The simplest way of doing this is through fast downhill running.

Find a long downhill that is smooth, safe and not too steep, and run down it at a pace that feels just a bit reckless. The key things to ensure you are doing are to keep your stride length short, land softly, activate your core, keep your body aligned and lean forward slightly over your ankles.

By keeping your stride length short you will reduce the amount of force going through your heels and bring your centre of gravity more over your feet. Landing softly means focusing more on lifting your feet rather than landing on them. So try to spend less time on the ground with each footfall and the result will be a faster cadence (foot turn over), less impact on ground contact and you should notice less noise from your footfall.
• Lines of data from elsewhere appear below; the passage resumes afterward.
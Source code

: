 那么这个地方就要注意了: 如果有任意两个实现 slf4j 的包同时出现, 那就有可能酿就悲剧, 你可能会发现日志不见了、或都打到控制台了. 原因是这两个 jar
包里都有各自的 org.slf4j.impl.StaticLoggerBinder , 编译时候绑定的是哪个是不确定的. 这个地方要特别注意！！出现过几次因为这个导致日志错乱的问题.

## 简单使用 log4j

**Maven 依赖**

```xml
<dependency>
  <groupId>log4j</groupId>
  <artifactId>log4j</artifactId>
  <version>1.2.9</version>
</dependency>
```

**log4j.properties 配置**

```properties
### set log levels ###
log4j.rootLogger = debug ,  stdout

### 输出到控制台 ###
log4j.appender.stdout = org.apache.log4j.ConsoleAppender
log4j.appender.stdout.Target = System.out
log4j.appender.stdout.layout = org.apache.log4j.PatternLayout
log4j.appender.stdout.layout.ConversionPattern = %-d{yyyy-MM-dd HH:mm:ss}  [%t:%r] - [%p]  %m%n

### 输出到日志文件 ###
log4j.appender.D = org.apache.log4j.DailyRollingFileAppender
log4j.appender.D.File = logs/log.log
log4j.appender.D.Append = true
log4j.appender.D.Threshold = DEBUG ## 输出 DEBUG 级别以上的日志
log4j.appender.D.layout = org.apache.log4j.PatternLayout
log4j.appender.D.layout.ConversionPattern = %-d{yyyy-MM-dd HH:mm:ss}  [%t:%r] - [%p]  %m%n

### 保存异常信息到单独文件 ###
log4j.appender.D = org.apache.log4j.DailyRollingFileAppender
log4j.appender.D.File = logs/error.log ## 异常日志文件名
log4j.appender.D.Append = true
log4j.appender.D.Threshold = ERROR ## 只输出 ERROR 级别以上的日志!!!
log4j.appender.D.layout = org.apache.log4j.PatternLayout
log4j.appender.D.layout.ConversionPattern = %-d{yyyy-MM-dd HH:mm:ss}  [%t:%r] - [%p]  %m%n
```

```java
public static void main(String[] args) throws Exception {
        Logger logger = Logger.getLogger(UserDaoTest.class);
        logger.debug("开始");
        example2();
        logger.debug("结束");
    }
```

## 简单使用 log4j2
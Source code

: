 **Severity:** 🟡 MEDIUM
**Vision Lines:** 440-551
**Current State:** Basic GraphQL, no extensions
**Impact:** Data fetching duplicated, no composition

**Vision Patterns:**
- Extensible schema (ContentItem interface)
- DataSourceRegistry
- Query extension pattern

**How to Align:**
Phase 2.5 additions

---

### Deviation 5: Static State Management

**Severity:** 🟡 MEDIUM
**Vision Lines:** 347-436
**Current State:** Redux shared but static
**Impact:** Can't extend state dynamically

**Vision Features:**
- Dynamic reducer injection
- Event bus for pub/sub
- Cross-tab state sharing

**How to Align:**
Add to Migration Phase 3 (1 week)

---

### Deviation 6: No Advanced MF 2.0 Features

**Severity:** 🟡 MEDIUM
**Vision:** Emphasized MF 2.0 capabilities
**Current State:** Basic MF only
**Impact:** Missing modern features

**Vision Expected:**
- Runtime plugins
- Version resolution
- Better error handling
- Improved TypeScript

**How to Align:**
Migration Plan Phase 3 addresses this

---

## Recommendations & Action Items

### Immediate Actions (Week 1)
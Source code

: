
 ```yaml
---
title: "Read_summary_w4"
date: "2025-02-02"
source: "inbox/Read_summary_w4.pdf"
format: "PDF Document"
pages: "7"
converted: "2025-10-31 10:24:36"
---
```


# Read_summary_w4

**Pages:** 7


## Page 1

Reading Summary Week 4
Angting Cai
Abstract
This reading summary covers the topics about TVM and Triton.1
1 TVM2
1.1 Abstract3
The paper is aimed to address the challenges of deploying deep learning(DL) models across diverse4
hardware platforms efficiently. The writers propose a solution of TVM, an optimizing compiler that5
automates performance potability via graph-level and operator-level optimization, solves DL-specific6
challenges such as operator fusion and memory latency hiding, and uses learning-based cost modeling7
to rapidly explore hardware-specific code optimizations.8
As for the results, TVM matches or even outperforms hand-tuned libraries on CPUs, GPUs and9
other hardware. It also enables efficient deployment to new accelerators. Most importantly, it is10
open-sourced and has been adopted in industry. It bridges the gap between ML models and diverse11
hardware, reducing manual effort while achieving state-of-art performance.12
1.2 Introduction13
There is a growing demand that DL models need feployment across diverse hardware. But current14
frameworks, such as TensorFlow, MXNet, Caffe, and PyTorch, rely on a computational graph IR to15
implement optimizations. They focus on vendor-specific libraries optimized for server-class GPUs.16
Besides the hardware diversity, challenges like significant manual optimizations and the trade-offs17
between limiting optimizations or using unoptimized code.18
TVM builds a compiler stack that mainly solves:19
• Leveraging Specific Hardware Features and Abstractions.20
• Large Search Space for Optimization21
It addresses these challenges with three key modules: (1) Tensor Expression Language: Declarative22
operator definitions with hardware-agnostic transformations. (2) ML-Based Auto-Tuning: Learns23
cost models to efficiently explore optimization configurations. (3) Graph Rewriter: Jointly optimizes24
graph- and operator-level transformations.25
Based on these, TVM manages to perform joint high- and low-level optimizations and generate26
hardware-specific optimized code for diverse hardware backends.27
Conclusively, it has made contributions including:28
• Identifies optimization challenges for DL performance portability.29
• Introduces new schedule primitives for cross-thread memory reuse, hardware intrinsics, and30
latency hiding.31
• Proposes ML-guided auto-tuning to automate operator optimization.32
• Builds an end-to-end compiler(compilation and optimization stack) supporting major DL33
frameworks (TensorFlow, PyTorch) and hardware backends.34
There is a tendency to pound the ground when running downhill…. this trashes your quads and obviously increases your chance of joint injury also.

Activating your core keeps your lower back and pelvis in check. An inactive core while running downhill can lead to an increase in forward tilt of your pelvis, and exaggerated curve in your lower back and eventual back pan. See Runner’s Core

Keeping your body upright and aligned means not flexing forward at the hips. Rather than bending at the hips/waist, lean forward slightly from the ankles. This subtle shift instantly puts your bodyweight more over your toes than over your heels which is where it tends to be when running downhill. This alone will force you to run faster, as each step simply becomes a measure to stop you falling on your face!
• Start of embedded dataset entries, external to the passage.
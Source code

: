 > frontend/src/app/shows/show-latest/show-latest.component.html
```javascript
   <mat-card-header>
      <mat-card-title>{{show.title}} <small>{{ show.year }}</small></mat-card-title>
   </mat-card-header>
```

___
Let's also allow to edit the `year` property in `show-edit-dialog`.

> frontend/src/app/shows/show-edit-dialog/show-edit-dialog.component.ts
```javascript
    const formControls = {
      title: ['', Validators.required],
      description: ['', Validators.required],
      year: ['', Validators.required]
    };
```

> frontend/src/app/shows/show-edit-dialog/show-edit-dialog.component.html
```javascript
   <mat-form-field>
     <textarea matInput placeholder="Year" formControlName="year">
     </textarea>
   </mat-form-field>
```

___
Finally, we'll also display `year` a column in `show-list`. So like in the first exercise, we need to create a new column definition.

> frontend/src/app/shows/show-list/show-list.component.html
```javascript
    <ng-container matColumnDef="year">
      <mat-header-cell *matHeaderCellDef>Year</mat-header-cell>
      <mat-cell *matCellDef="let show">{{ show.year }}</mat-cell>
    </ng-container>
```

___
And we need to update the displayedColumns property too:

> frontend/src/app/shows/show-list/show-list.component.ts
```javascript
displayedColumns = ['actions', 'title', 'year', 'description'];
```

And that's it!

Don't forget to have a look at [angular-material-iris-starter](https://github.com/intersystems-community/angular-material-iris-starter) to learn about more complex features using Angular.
The act of running fast downhill, builds a pattern of fast foot turnover and shows your nervous system that it is capable of producing high speeds while still maintaining control. The idea of running at a pace that feels slightly reckless does more than just get the adrenalin pumping, it also over time, removes self-imposed barriers to fast running that we put up to protect ourselves from potential injury. These barriers are there for a reason, which is why correct form and a gradual build in intensity is important to avoid those injuries.

The best way to test this for yourself is to run a 1, 3, 5 or 10km time trial (depending on your fitness), include the fast downhill running into your training without changing anything else, and then run that same time trial 4-6 weeks later to see how it works for you.

Find a hill, run down it really fast. If nothing else, you’ll have a whole lot of fun!


Run long (and fast!)


Shaun Brewster.

Brewsters Running.


Leave A Reply (2 comments so far)

  1. Melinda
    4 years ago

    How often would you need to do this to see the neuromotor changes Shaun?

  2. Shaun
    4 years ago

    Hi Melinda, thanks for your question.
    I’d suggest just once per week would be enough to make some changes. You could do it more than once, but try combining it into other forms of training (for example, you could throw some fast downhills into your weekly long run or in addition to some interval work) and keep just one session dedicated to this technique.
    I’d love to hear how you go with this if you decide to use it.